↓
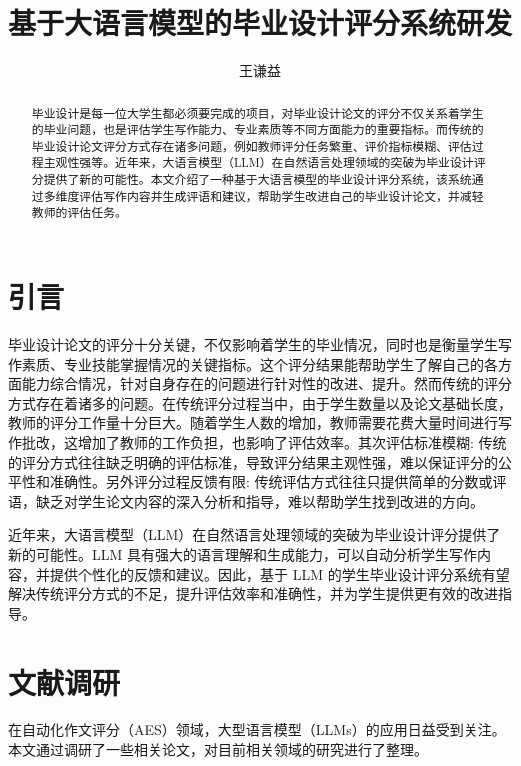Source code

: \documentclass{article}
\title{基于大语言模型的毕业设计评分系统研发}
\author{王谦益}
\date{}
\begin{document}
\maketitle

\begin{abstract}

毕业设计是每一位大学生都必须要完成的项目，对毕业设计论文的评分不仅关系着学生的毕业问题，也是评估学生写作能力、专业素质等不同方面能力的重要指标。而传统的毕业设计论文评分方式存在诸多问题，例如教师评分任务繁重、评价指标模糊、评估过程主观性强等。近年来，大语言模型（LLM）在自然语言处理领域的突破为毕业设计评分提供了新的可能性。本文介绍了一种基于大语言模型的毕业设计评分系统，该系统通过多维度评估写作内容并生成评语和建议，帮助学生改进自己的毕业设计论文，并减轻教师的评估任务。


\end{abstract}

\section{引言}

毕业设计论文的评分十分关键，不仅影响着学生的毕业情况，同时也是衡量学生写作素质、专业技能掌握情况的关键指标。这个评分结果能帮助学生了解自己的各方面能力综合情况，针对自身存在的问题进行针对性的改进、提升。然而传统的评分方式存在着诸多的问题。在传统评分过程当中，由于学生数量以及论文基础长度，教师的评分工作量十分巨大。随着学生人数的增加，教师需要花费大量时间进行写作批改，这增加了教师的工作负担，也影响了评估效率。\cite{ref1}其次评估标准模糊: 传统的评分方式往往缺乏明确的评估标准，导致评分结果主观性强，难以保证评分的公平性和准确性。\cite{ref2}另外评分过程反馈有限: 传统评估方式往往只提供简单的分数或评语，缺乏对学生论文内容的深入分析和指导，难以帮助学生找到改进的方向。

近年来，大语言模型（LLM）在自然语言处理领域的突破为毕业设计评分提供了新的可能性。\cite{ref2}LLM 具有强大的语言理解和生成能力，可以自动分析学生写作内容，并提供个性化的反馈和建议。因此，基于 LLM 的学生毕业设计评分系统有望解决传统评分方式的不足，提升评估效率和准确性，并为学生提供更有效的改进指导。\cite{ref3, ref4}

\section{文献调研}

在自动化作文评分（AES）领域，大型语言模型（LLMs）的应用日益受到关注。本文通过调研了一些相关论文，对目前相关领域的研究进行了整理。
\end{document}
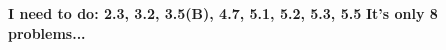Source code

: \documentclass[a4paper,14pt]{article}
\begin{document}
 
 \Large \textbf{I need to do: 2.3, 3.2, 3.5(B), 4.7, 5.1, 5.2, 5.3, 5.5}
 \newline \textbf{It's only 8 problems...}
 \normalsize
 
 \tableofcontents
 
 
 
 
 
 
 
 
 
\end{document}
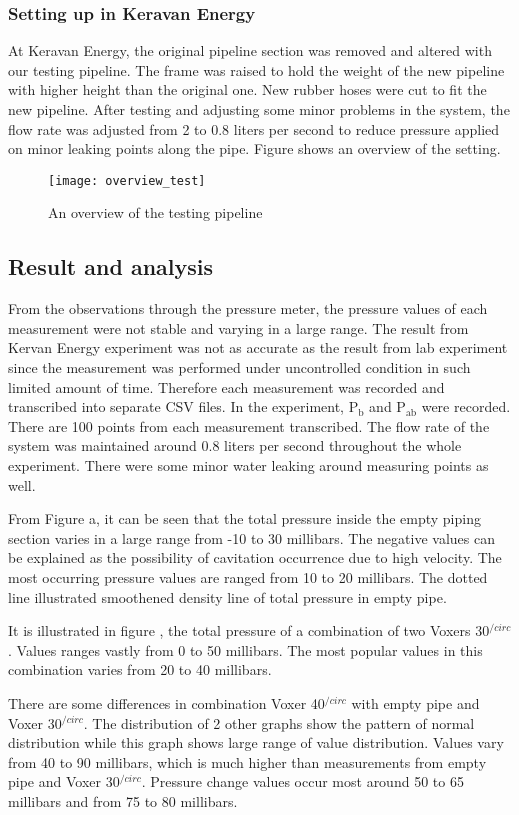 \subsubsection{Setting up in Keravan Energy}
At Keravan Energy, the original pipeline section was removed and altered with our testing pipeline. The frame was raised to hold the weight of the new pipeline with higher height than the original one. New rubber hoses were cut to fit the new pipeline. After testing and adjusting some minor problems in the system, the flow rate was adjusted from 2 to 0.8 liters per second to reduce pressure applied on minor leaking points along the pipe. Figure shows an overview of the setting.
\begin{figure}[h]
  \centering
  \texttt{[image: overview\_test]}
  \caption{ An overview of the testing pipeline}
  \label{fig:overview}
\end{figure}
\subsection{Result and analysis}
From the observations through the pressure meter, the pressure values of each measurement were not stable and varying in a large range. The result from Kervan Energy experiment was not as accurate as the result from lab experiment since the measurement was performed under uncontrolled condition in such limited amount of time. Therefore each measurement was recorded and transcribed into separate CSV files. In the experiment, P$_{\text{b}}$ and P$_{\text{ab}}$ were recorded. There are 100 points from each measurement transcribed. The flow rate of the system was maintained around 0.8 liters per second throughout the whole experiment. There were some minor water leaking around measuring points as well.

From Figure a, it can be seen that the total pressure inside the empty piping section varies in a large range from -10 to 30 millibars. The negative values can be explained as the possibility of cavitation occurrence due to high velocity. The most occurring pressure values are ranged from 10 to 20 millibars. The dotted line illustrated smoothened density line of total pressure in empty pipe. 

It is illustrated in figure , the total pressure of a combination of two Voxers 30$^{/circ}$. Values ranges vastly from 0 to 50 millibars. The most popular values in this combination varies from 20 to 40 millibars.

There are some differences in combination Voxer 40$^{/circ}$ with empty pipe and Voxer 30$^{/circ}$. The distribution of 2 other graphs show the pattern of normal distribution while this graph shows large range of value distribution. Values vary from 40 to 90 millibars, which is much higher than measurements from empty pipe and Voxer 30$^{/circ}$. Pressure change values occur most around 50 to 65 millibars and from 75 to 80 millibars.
↑
* Exercise details
Print the material verbatim; drop the pictures.

* Solution to this exercise
Source code

: \documentclass{article}
\title{基于大语言模型的毕业设计评分系统研发}
\author{王谦益}
\date{}
\begin{document}
\maketitle

\begin{abstract}

毕业设计是每一位大学生都必须要完成的项目，对毕业设计论文的评分不仅关系着学生的毕业问题，也是评估学生写作能力、专业素质等不同方面能力的重要指标。而传统的毕业设计论文评分方式存在诸多问题，例如教师评分任务繁重、评价指标模糊、评估过程主观性强等。近年来，大语言模型（LLM）在自然语言处理领域的突破为毕业设计评分提供了新的可能性。本文介绍了一种基于大语言模型的毕业设计评分系统，该系统通过多维度评估写作内容并生成评语和建议，帮助学生改进自己的毕业设计论文，并减轻教师的评估任务。


\end{abstract}

\section{引言}

毕业设计论文的评分十分关键，不仅影响着学生的毕业情况，同时也是衡量学生写作素质、专业技能掌握情况的关键指标。这个评分结果能帮助学生了解自己的各方面能力综合情况，针对自身存在的问题进行针对性的改进、提升。然而传统的评分方式存在着诸多的问题。在传统评分过程当中，由于学生数量以及论文基础长度，教师的评分工作量十分巨大。随着学生人数的增加，教师需要花费大量时间进行写作批改，这增加了教师的工作负担，也影响了评估效率。\cite{ref1}其次评估标准模糊: 传统的评分方式往往缺乏明确的评估标准，导致评分结果主观性强，难以保证评分的公平性和准确性。\cite{ref2}另外评分过程反馈有限: 传统评估方式往往只提供简单的分数或评语，缺乏对学生论文内容的深入分析和指导，难以帮助学生找到改进的方向。

近年来，大语言模型（LLM）在自然语言处理领域的突破为毕业设计评分提供了新的可能性。\cite{ref2}LLM 具有强大的语言理解和生成能力，可以自动分析学生写作内容，并提供个性化的反馈和建议。因此，基于 LLM 的学生毕业设计评分系统有望解决传统评分方式的不足，提升评估效率和准确性，并为学生提供更有效的改进指导。\cite{ref3, ref4}

\section{文献调研}

在自动化作文评分（AES）领域，大型语言模型（LLMs）的应用日益受到关注。本文通过调研了一些相关论文，对目前相关领域的研究进行了整理。
\end{document}
Source code

: \documentclass[a4paper,14pt]{article}
\begin{document}
 
 \Large \textbf{I need to do: 2.3, 3.2, 3.5(B), 4.7, 5.1, 5.2, 5.3, 5.5}
 \newline \textbf{It's only 8 problems...}
 \normalsize
 
 \tableofcontents
 
 
 
 
 
 
 
 
 
\end{document}
 \subsubsection{Setting up in Keravan Energy}
At Keravan Energy, the original pipeline section was removed and altered with our testing pipeline. The frame was raised to hold the weight of the new pipeline with higher height than the original one. New rubber hoses were cut to fit the new pipeline. After testing and adjusting some minor problems in the system, the flow rate was adjusted from 2 to 0.8 liters per second to reduce pressure applied on minor leaking points along the pipe. Figure shows an overview of the setting.
\begin{figure}[h]
  \centering
  \texttt{[image: overview\_test]}
  \caption{ An overview of the testing pipeline}
  \label{fig:overview}
\end{figure}
\subsection{Result and analysis}
From the observations through the pressure meter, the pressure values of each measurement were not stable and varying in a large range. The result from Kervan Energy experiment was not as accurate as the result from lab experiment since the measurement was performed under uncontrolled condition in such limited amount of time. Therefore each measurement was recorded and transcribed into separate CSV files. In the experiment, P$_{\text{b}}$ and P$_{\text{ab}}$ were recorded. There are 100 points from each measurement transcribed. The flow rate of the system was maintained around 0.8 liters per second throughout the whole experiment. There were some minor water leaking around measuring points as well.

From Figure a, it can be seen that the total pressure inside the empty piping section varies in a large range from -10 to 30 millibars. The negative values can be explained as the possibility of cavitation occurrence due to high velocity. The most occurring pressure values are ranged from 10 to 20 millibars. The dotted line illustrated smoothened density line of total pressure in empty pipe. 

It is illustrated in figure , the total pressure of a combination of two Voxers 30$^{/circ}$. Values ranges vastly from 0 to 50 millibars. The most popular values in this combination varies from 20 to 40 millibars.

There are some differences in combination Voxer 40$^{/circ}$ with empty pipe and Voxer 30$^{/circ}$. The distribution of 2 other graphs show the pattern of normal distribution while this graph shows large range of value distribution. Values vary from 40 to 90 millibars, which is much higher than measurements from empty pipe and Voxer 30$^{/circ}$. Pressure change values occur most around 50 to 65 millibars and from 75 to 80 millibars.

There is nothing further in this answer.